HOW TO COMPLETE THIS TASK:
For this exercise, copy all the data exactly and include none of the pictures.

SUPPLIED INFORMATION:
=== Begin Enclosure ===
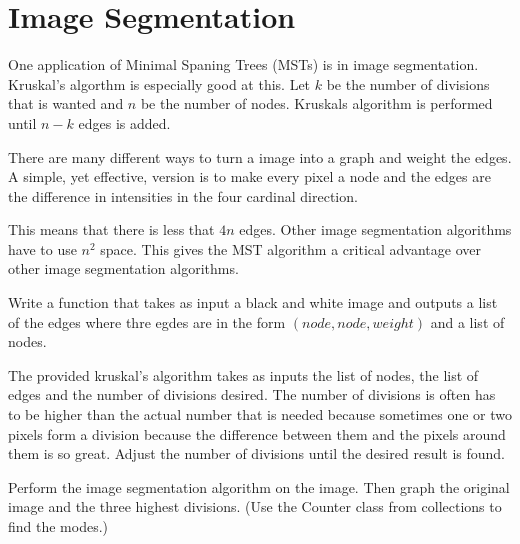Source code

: \label{Ch:MSTImgSeg}


\section*{Image Segmentation}


One application of Minimal Spaning Trees (MSTs) is in image segmentation. Kruskal's algorthm is especially good at this. Let $k$ be the number of divisions that is wanted and $n$ be the number of nodes. Kruskals algorithm is performed until $n-k$ edges is added.

There are many different ways to turn a image into a graph and weight the edges. A simple, yet effective, version is to make every pixel a node and the edges are the difference in intensities in the four cardinal direction. 

This means that there is less that $4n$ edges. Other image segmentation algorithms have to use $n^2$ space. This gives the MST algorithm a critical advantage over other image segmentation algorithms. 

\begin{problem}
Write a function that takes as input a black and white image and outputs a list of the edges where thre egdes are in the form $(node,node,weight)$ and a list of nodes.
\end{problem}

The provided kruskal's algorithm takes as inputs the list of nodes, the list of edges and the number of divisions desired. The number of divisions is often has to be higher than the actual number that is needed because sometimes one or two pixels form a division because the difference between them and the pixels around them is so great. Adjust the number of divisions until the desired result is found.

\begin{problem}
Perform the image segmentation algorithm on the image. Then graph the original image and the three highest divisions. (Use the Counter class from collections to find the modes.) 
\end{problem}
=== End Enclosure ===
OUTPUT FOR THIS EXERCISE:
Source code

: \label{Ch:MSTImgSeg}


\section*{Image Segmentation}


One application of Minimal Spaning Trees (MSTs) is in image segmentation. Kruskal's algorthm is especially good at this. Let $k$ be the number of divisions that is wanted and $n$ be the number of nodes. Kruskals algorithm is performed until $n-k$ edges is added.

There are many different ways to turn a image into a graph and weight the edges. A simple, yet effective, version is to make every pixel a node and the edges are the difference in intensities in the four cardinal direction. 

This means that there is less that $4n$ edges. Other image segmentation algorithms have to use $n^2$ space. This gives the MST algorithm a critical advantage over other image segmentation algorithms. 

\begin{problem}
Write a function that takes as input a black and white image and outputs a list of the edges where thre egdes are in the form $(node,node,weight)$ and a list of nodes.
\end{problem}

The provided kruskal's algorithm takes as inputs the list of nodes, the list of edges and the number of divisions desired. The number of divisions is often has to be higher than the actual number that is needed because sometimes one or two pixels form a division because the difference between them and the pixels around them is so great. Adjust the number of divisions until the desired result is found.

\begin{problem}
Perform the image segmentation algorithm on the image. Then graph the original image and the three highest divisions. (Use the Counter class from collections to find the modes.) 
\end{problem}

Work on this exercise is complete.